Present findings indicate a profile of slight spontaneous hyperactivity in DAT-i mice, in the form of a 2 h-longer wake-up peak and a wake-up attempt during rest (spontaneous rhythm in their home cages) together with reduced or overtly impaired patterns of flexibility (operant choice task in Skinner-box cages). It is well known that the ventral portion of the striatum subserves a motivational drive to flexibly change choice strategies [58, 60, 64]. After ventral striatum has provided motivation, such behavioural flexibility requires the recruitment of specific circuits within dorsal striatum [59, 62]; if these are compromised, the expression of habits is observed, whereby semi-automatic behaviour does not respond to devaluation of its outcomes [61, 63].
Our data are consistent with a functional impairment of the striatal complex, as a long-lasting consequence tapping onto the dopaminergic pathways and owing to the DAT immunization. Namely, the transient (but detectable) rise in circulating aAbs, generated by specific neuro-receptor fragments used as antigen, possibly together with a concomitantly permeable BBB (occasionally possible in stressful conditions; see ), might have generated persistent neuro-behavioural sequelae.
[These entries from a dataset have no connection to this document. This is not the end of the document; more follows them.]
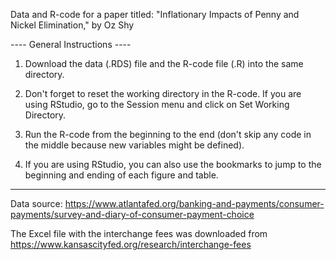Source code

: Data and R-code for a paper titled: "Inflationary Impacts of Penny and Nickel Elimination," by Oz Shy

---- General Instructions ----

1. Download the data (.RDS) file and the R-code file (.R) into the same directory.

2. Don't forget to reset the working directory in the R-code. If you are using RStudio, go to the Session menu and click on Set Working Directory.

3. Run the R-code from the beginning to the end (don't skip any code in the middle because new variables might be defined).

4. If you are using RStudio, you can also use the bookmarks to jump to the beginning and ending of each figure and table. 

--------------------
Data source: https://www.atlantafed.org/banking-and-payments/consumer-payments/survey-and-diary-of-consumer-payment-choice

The Excel file with the interchange fees was downloaded from https://www.kansascityfed.org/research/interchange-fees 

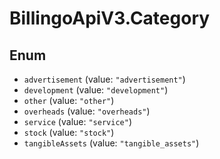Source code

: # BillingoApiV3.Category

## Enum

* `advertisement` (value: `"advertisement"`)
* `development` (value: `"development"`)
* `other` (value: `"other"`)
* `overheads` (value: `"overheads"`)
* `service` (value: `"service"`)
* `stock` (value: `"stock"`)
* `tangibleAssets` (value: `"tangible_assets"`)
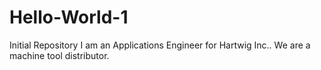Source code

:# Hello-World-1
Initial Repository
I am an Applications Engineer for Hartwig Inc.. We are a machine tool distributor.
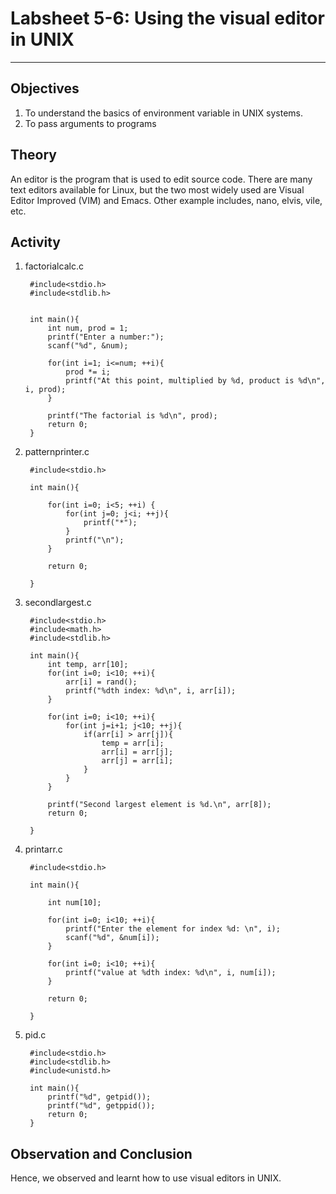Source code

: # Labsheet 5-6: Using the visual editor in UNIX

___

## Objectives

1. To understand the basics of environment variable in UNIX systems.
2. To pass arguments to programs

## Theory  
  
An editor is the program that is used to edit source code. There are many text editors available for Linux, but the two most widely used are Visual Editor Improved (VIM) and Emacs. Other example includes, nano, elvis, vile, etc. 

## Activity

1. factorialcalc.c

        #include<stdio.h>
        #include<stdlib.h>


        int main(){
            int num, prod = 1;
            printf("Enter a number:");
            scanf("%d", &num);
            
            for(int i=1; i<=num; ++i){
                prod *= i;
                printf("At this point, multiplied by %d, product is %d\n", i, prod);
            }

            printf("The factorial is %d\n", prod);
            return 0;
        }

2. patternprinter.c

        #include<stdio.h>

        int main(){
            
            for(int i=0; i<5; ++i) {
                for(int j=0; j<i; ++j){
                    printf("*");
                }
                printf("\n");
            }

            return 0;

        }

3. secondlargest.c

        #include<stdio.h>
        #include<math.h>
        #include<stdlib.h>

        int main(){
            int temp, arr[10];
            for(int i=0; i<10; ++i){
                arr[i] = rand();
                printf("%dth index: %d\n", i, arr[i]);
            }

            for(int i=0; i<10; ++i){
                for(int j=i+1; j<10; ++j){
                    if(arr[i] > arr[j]){
                        temp = arr[i];
                        arr[i] = arr[j];
                        arr[j] = arr[i];
                    }
                }
            }

            printf("Second largest element is %d.\n", arr[8]);
            return 0;
            
        }

4. printarr.c

        #include<stdio.h>

        int main(){
	
	        int num[10];

            for(int i=0; i<10; ++i){
                printf("Enter the element for index %d: \n", i);
                scanf("%d", &num[i]);
            }

            for(int i=0; i<10; ++i){
                printf("value at %dth index: %d\n", i, num[i]);
            }

            return 0;
            
        }

5. pid.c

        #include<stdio.h>
        #include<stdlib.h>
        #include<unistd.h>

        int main(){
            printf("%d", getpid());
            printf("%d", getppid());
            return 0;
        }

## Observation and Conclusion

Hence, we observed and learnt how to use visual editors in UNIX.
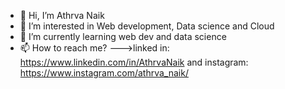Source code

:- 👋 Hi, I’m Athrva Naik
- 👀 I’m interested in Web development, Data science and Cloud
- 🌱 I’m currently learning web dev and data science
- 📫 How to reach me? --->linked in: https://www.linkedin.com/in/AthrvaNaik and instagram: https://www.instagram.com/athrva_naik/

<!---
AthrvaNaik/AthrvaNaik is a ✨ special ✨ repository because its `README.md` (this file) appears on your GitHub profile.
You can click the Preview link to take a look at your changes.
--->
Similarly, in a recent study , mice specifically immunized with fragments of glutamate receptors (GluR1) also demonstrated altered spontaneous activity and a stereotyped behavioural syndrome in response to a novelty-induced stress. A possible limitation in our study may be the lack of a further control group, immunized with a non-specific peptide. It is not easy however to figure out what this control peptide could be, since the exact sequence of the DAT antigens is currently protected information.
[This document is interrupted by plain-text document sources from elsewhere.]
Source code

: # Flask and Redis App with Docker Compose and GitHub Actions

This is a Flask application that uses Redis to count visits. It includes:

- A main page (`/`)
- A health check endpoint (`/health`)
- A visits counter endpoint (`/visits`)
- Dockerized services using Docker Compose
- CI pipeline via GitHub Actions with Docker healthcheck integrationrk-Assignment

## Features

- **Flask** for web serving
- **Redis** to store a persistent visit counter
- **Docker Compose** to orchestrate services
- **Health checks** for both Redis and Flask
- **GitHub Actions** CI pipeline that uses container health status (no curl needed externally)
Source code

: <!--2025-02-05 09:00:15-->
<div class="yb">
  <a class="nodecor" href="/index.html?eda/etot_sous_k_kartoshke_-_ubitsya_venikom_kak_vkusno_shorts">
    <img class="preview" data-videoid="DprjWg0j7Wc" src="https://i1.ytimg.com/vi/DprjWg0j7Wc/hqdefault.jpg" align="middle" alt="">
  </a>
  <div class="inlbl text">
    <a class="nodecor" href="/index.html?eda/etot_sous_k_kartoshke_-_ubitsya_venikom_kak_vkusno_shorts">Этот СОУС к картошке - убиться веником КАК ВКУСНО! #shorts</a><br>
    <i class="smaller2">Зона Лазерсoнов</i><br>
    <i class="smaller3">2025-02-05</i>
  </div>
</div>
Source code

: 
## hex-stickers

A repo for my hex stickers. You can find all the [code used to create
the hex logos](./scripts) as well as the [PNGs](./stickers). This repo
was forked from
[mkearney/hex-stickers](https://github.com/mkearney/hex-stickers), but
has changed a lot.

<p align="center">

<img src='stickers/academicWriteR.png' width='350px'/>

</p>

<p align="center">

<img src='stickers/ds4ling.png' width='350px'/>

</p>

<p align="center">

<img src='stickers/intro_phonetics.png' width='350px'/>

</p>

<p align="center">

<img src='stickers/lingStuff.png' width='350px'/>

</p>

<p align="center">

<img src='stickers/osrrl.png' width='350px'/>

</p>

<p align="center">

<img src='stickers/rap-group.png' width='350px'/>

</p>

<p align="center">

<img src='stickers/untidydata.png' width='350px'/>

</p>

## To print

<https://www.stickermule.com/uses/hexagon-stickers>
In conclusion, brain-directed auto-immune responses are likely to interfere with (or produce enduring impairments to) function of brain areas, with all the consequences thereof. More research effort is needed to verify potential psycho-immune alterations, via changes in the brain and behaviour of immunized mice. An altered psycho-immune modulation of neuro-receptors, like GluR1 or DAT, may play a role in vulnerability to neuro-psychiatric disorders like ADHD and OCD, as well as other impulse-control disorders like e.g. pathological gambling and sensation seeking.